WHAT YOU HAVE TO DO:
Your answer should hold all lines of the entries that include the word "tanımladığımız".

[Dataset entries]
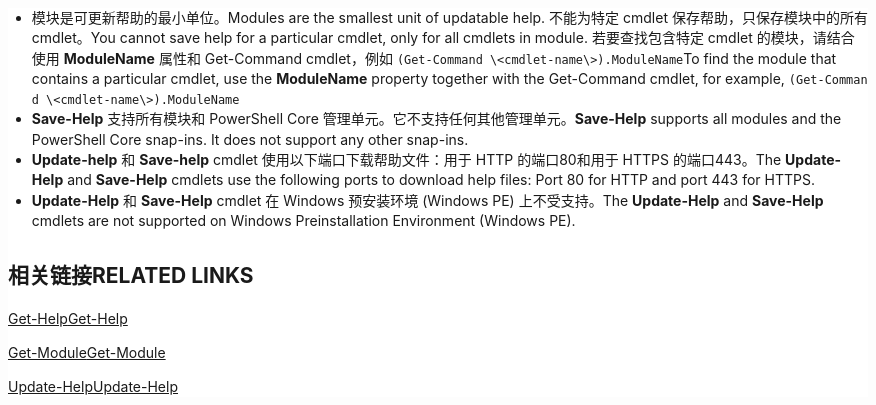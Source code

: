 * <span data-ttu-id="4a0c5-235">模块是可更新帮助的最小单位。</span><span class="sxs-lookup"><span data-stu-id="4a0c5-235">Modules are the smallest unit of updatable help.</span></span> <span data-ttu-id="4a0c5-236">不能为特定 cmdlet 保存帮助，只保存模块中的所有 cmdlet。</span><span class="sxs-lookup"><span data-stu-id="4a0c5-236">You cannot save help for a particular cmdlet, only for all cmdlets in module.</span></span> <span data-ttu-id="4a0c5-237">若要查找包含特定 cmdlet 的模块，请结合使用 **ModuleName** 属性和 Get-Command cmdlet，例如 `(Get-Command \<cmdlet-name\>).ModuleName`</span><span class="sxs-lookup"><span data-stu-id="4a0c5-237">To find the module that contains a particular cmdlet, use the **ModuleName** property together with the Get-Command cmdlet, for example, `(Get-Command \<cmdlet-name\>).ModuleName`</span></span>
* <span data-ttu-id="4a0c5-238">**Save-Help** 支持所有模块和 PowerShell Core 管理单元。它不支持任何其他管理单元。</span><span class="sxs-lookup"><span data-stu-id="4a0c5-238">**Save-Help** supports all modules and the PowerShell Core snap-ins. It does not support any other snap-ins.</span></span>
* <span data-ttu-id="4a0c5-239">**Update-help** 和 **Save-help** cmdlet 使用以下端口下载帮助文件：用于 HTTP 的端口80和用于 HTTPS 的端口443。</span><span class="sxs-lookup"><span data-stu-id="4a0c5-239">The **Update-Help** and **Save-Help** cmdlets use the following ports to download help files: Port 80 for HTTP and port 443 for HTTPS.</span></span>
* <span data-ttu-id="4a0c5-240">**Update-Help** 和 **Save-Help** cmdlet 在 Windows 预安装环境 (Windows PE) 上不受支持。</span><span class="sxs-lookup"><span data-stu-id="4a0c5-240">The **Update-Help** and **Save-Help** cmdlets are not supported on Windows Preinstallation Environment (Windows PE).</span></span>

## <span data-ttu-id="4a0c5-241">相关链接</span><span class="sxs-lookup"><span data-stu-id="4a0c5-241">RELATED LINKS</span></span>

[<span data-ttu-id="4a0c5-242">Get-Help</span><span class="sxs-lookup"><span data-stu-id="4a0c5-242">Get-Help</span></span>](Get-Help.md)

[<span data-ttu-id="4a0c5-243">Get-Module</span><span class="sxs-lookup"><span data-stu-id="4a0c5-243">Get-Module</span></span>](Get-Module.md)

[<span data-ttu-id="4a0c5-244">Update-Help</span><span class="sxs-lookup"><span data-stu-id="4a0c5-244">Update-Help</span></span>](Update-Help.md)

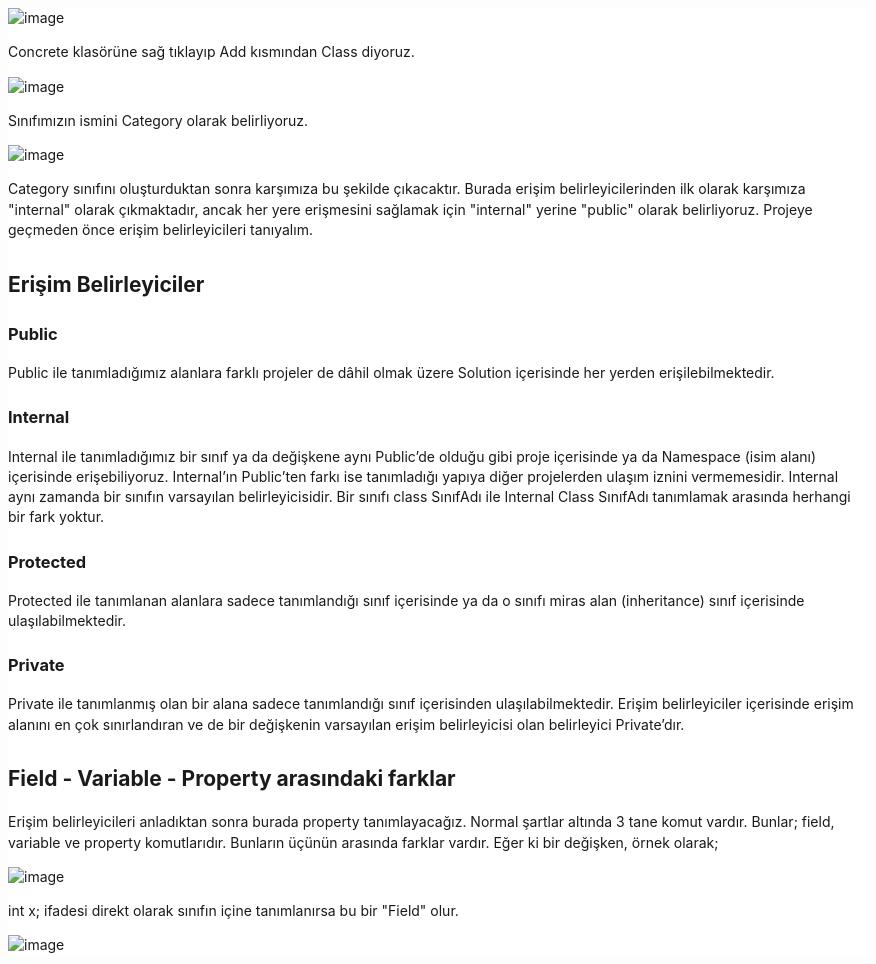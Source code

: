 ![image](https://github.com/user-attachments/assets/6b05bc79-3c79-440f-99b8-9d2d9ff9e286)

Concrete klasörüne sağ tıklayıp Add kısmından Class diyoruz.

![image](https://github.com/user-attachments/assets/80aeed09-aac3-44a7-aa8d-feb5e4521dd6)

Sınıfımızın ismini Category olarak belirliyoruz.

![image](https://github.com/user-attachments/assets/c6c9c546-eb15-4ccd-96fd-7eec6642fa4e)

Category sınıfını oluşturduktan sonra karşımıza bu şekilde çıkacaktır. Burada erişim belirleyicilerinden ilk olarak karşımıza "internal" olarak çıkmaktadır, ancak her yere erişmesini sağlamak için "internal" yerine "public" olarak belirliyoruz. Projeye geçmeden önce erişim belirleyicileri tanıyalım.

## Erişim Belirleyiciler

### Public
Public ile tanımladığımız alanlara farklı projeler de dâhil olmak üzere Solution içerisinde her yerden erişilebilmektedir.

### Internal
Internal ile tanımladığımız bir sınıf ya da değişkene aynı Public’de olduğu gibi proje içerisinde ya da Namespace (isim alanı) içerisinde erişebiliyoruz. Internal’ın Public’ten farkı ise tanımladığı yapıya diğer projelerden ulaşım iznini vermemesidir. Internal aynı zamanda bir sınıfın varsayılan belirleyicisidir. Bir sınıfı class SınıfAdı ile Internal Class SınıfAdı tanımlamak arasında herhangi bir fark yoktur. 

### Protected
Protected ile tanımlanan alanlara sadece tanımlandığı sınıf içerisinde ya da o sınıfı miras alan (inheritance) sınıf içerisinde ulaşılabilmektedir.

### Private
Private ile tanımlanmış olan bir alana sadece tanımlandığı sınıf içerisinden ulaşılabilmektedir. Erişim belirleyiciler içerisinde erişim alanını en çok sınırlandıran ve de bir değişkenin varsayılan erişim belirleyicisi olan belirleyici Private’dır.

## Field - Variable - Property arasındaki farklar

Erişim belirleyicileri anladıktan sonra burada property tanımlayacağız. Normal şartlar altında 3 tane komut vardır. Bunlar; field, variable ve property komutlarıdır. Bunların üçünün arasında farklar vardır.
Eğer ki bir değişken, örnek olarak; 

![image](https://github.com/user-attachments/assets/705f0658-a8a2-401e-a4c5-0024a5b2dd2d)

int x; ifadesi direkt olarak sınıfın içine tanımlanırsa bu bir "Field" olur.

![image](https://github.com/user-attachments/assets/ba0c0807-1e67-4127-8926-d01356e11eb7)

RESULT OF THIS TASK:
Public ile tanımladığımız alanlara farklı projeler de dâhil olmak üzere Solution içerisinde her yerden erişilebilmektedir.
Internal ile tanımladığımız bir sınıf ya da değişkene aynı Public’de olduğu gibi proje içerisinde ya da Namespace (isim alanı) içerisinde erişebiliyoruz. Internal’ın Public’ten farkı ise tanımladığı yapıya diğer projelerden ulaşım iznini vermemesidir. Internal aynı zamanda bir sınıfın varsayılan belirleyicisidir. Bir sınıfı class SınıfAdı ile Internal Class SınıfAdı tanımlamak arasında herhangi bir fark yoktur. 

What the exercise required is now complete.